*** Opening of Exercise inputs ***

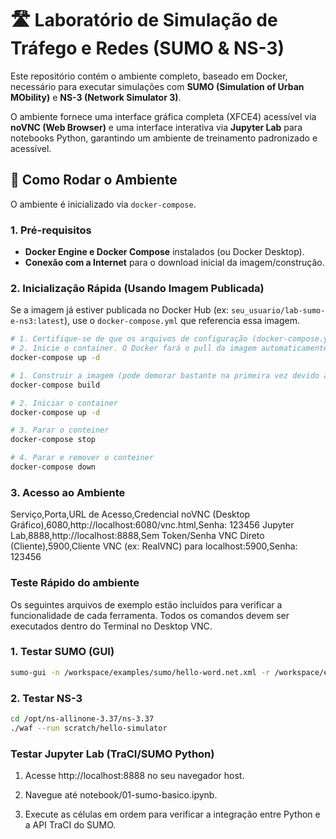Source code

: # 🛣️ Laboratório de Simulação de Tráfego e Redes (SUMO & NS-3)

Este repositório contém o ambiente completo, baseado em Docker, necessário para executar simulações com **SUMO (Simulation of Urban MObility)** e **NS-3 (Network Simulator 3)**.

O ambiente fornece uma interface gráfica completa (XFCE4) acessível via **noVNC (Web Browser)** e uma interface interativa via **Jupyter Lab** para notebooks Python, garantindo um ambiente de treinamento padronizado e acessível.

## 🚀 Como Rodar o Ambiente

O ambiente é inicializado via `docker-compose`.

### 1. Pré-requisitos

* **Docker Engine e Docker Compose** instalados (ou Docker Desktop).
* **Conexão com a Internet** para o download inicial da imagem/construção.

### 2. Inicialização Rápida (Usando Imagem Publicada)

Se a imagem já estiver publicada no Docker Hub (ex: `seu_usuario/lab-sumo-e-ns3:latest`), use o `docker-compose.yml` que referencia essa imagem.

```bash
# 1. Certifique-se de que os arquivos de configuração (docker-compose.yml, etc.) estão na pasta.
# 2. Inicie o container. O Docker fará o pull da imagem automaticamente.
docker-compose up -d

# 1. Construir a imagem (pode demorar bastante na primeira vez devido ao NS-3 e SUMO)
docker-compose build

# 2. Iniciar o container
docker-compose up -d

# 3. Parar o conteiner
docker-compose stop

# 4. Parar e remover o conteiner
docker-compose down

```
### 3. Acesso ao Ambiente

Serviço,Porta,URL de Acesso,Credencial
noVNC (Desktop Gráfico),6080,http://localhost:6080/vnc.html,Senha: 123456
Jupyter Lab,8888,http://localhost:8888,Sem Token/Senha
VNC Direto (Cliente),5900,Cliente VNC (ex: RealVNC) para localhost:5900,Senha: 123456

### Teste Rápido do ambiente

Os seguintes arquivos de exemplo estão incluídos para verificar a funcionalidade de cada ferramenta. Todos os comandos devem ser executados dentro do Terminal no Desktop VNC.

### 1. Testar SUMO (GUI)

```bash
sumo-gui -n /workspace/examples/sumo/hello-word.net.xml -r /workspace/examples/sumo/hello-word.rou.xml

```

### 2. Testar NS-3

```bash
cd /opt/ns-allinone-3.37/ns-3.37
./waf --run scratch/hello-simulator

```    

### Testar Jupyter Lab (TraCI/SUMO Python)

1. Acesse http://localhost:8888 no seu navegador host.

2. Navegue até notebook/01-sumo-basico.ipynb.

3. Execute as células em ordem para verificar a integração entre Python e a API TraCI do SUMO.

*** Close of Exercise inputs ***

* Task to carry out *
The entries are to be reproduced exactly, excluding any pictures they contain.

* Response area *
Source code

: # 🛣️ Laboratório de Simulação de Tráfego e Redes (SUMO & NS-3)

Este repositório contém o ambiente completo, baseado em Docker, necessário para executar simulações com **SUMO (Simulation of Urban MObility)** e **NS-3 (Network Simulator 3)**.

O ambiente fornece uma interface gráfica completa (XFCE4) acessível via **noVNC (Web Browser)** e uma interface interativa via **Jupyter Lab** para notebooks Python, garantindo um ambiente de treinamento padronizado e acessível.

## 🚀 Como Rodar o Ambiente

O ambiente é inicializado via `docker-compose`.

### 1. Pré-requisitos

* **Docker Engine e Docker Compose** instalados (ou Docker Desktop).
* **Conexão com a Internet** para o download inicial da imagem/construção.

### 2. Inicialização Rápida (Usando Imagem Publicada)

Se a imagem já estiver publicada no Docker Hub (ex: `seu_usuario/lab-sumo-e-ns3:latest`), use o `docker-compose.yml` que referencia essa imagem.

```bash
# 1. Certifique-se de que os arquivos de configuração (docker-compose.yml, etc.) estão na pasta.
# 2. Inicie o container. O Docker fará o pull da imagem automaticamente.
docker-compose up -d

# 1. Construir a imagem (pode demorar bastante na primeira vez devido ao NS-3 e SUMO)
docker-compose build

# 2. Iniciar o container
docker-compose up -d

# 3. Parar o conteiner
docker-compose stop

# 4. Parar e remover o conteiner
docker-compose down

```
### 3. Acesso ao Ambiente

Serviço,Porta,URL de Acesso,Credencial
noVNC (Desktop Gráfico),6080,http://localhost:6080/vnc.html,Senha: 123456
Jupyter Lab,8888,http://localhost:8888,Sem Token/Senha
VNC Direto (Cliente),5900,Cliente VNC (ex: RealVNC) para localhost:5900,Senha: 123456

### Teste Rápido do ambiente

Os seguintes arquivos de exemplo estão incluídos para verificar a funcionalidade de cada ferramenta. Todos os comandos devem ser executados dentro do Terminal no Desktop VNC.

### 1. Testar SUMO (GUI)

```bash
sumo-gui -n /workspace/examples/sumo/hello-word.net.xml -r /workspace/examples/sumo/hello-word.rou.xml

```

### 2. Testar NS-3

```bash
cd /opt/ns-allinone-3.37/ns-3.37
./waf --run scratch/hello-simulator

```    

### Testar Jupyter Lab (TraCI/SUMO Python)

1. Acesse http://localhost:8888 no seu navegador host.

2. Navegue até notebook/01-sumo-basico.ipynb.

3. Execute as células em ordem para verificar a integração entre Python e a API TraCI do SUMO.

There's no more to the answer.